Not sure if sub-extractors is the way for this

Hi, I need to refresh my ScreenScraper knowledge, cause I used it long time ago. Could you tell me what is the best way for scraping this kind of html:

<tr>
<td>Title 1</td>
<td>Amount 1</td>
<td class='catcell'><small>Category 1<br />
Category 2<br />
Category 3<br />
</small></td>
</tr>

<tr>
<td></td>
</tr>

<tr>
<td>Title 2</td>
<td>Amount 2</td>
<td class='catcell'><small>Category 1<br />
Category 2<br />
</small></td>
</tr>

<tr>
<td></td>
</tr>

<tr>
<td>Title 3</td>
<td>Amount 3</td>
<td class='catcell'></td>
</tr>

In order to have:

Title1
Amount 1
Category 1, Category 2, Category3

Title 2
Amount 2
Category 1, Category 2

Title 3
Amount 3

As you can see, the difficulty comes from the fact that each record sometimes has several categories, and sometimes no category

Thank you,
Boga

What you need is

What you need is scrapeableFile.extractData. I think the example on the page should get you started.

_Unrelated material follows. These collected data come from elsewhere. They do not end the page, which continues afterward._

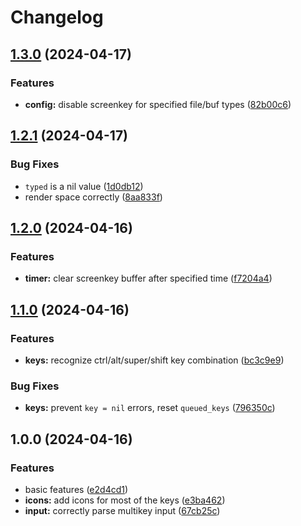 # Changelog

## [1.3.0](https://github.com/NStefan002/screenkey.nvim/compare/v1.2.1...v1.3.0) (2024-04-17)


### Features

* **config:** disable screenkey for specified file/buf types ([82b00c6](https://github.com/NStefan002/screenkey.nvim/commit/82b00c6bbb01c74024eb8ebed52edb08a905d9e6))

## [1.2.1](https://github.com/NStefan002/screenkey.nvim/compare/v1.2.0...v1.2.1) (2024-04-17)


### Bug Fixes

* `typed` is a nil value ([1d0db12](https://github.com/NStefan002/screenkey.nvim/commit/1d0db12f947fd5020998d9b6523dff5ad05e8179))
* render space correctly ([8aa833f](https://github.com/NStefan002/screenkey.nvim/commit/8aa833f0961f47a0fc68849c4f4da5ed7cb4c620))

## [1.2.0](https://github.com/NStefan002/screenkey.nvim/compare/v1.1.0...v1.2.0) (2024-04-16)


### Features

* **timer:** clear screenkey buffer after specified time ([f7204a4](https://github.com/NStefan002/screenkey.nvim/commit/f7204a414ff374f290c7ac3e808584af0f949c7a))

## [1.1.0](https://github.com/NStefan002/screenkey.nvim/compare/v1.0.0...v1.1.0) (2024-04-16)


### Features

* **keys:** recognize ctrl/alt/super/shift key combination ([bc3c9e9](https://github.com/NStefan002/screenkey.nvim/commit/bc3c9e9ad6e65b276ad41e97cc53750596e520b2))


### Bug Fixes

* **keys:** prevent `key = nil` errors, reset `queued_keys` ([796350c](https://github.com/NStefan002/screenkey.nvim/commit/796350c01edf0662785df30a9eed340d57907c43))

## 1.0.0 (2024-04-16)


### Features

* basic features ([e2d4cd1](https://github.com/NStefan002/screenkey.nvim/commit/e2d4cd1e101c20c16dafe52760124f9a27f0968e))
* **icons:** add icons for most of the keys ([e3ba462](https://github.com/NStefan002/screenkey.nvim/commit/e3ba46277382a3716392cd997f1b3f0cf878028a))
* **input:** correctly parse multikey input ([67cb25c](https://github.com/NStefan002/screenkey.nvim/commit/67cb25cbb75bc7703649757b1b88dd6644fd935a))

It might, however be easier

It might, however be easier to parse the categories in a script. Depends on how you want it stored in the end though.

hey thanks. Not sure what you

hey thanks. Not sure what you mean by maybe being easier to parse categories in a script.

The end result will be written to a database and I think that it will be best to write one database row per category, so in my example I would want to end up with this in the database table:

Title      Amount     Category
-----      ------     ----------
Title 1    Amount 1   Category 1
Title 1    Amount 1   Category 2
Title 1    Amount 1   Category 3
Title 2    Amount 2   Category 1
Title 2    Amount 2   Category 2
Title 3    Amount 3   NULL

So I might make an extractor

So I might make an extractor that looks like:

<tr>
<td>~@TITLE@~</td>
<td>~@AMOUNT@~</td>
<td class='catcell'>~@CATEGORIES@~</td>
</tr>

Then on each pattern match, run a script that is something like this:
String fixString(String value)
{
        if (value != null)
        {
                value = sutil.convertHTMLEntities(value);
                value = value.replaceAll("<[^<>]*>", " ");
                value = value.replaceAll("\\s{2,}", " ");
                value = value.trim();
        }
        return value==null ? "" : value;
}

dm = session.getv("_DM"); // Connection to the dataManager

cats = dataRecord.get("CATEGORIES");
if (!sutil.isNullOrEmptyString(cats))
{
        cata = cats.split("<br />");
        for (i=0; i<cata.length; i++)
        {
                cat = fixString(cata[i]);
                dm.addData("table", fixString(dataRecord.get("TITLE")));
                dm.addData("table", fixString(dataRecord.get("AMOUNT")));
                dm.addData("table", cat);
                dm.commit("table");
                dm.flush();
        }
}
else
{
        dm.addData("table", fixString(dataRecord.get("TITLE")));
        dm.addData("table", fixString(dataRecord.get("AMOUNT")));
        dm.commit("table");
        dm.flush();
}

wow. That is a hell of a

wow.

That is a hell of a tutorial you gave me here. I am really thankful... I will slowly digest it soon to properly understand and learn each bit and modify it to my willing :-)

Thanks!
Boga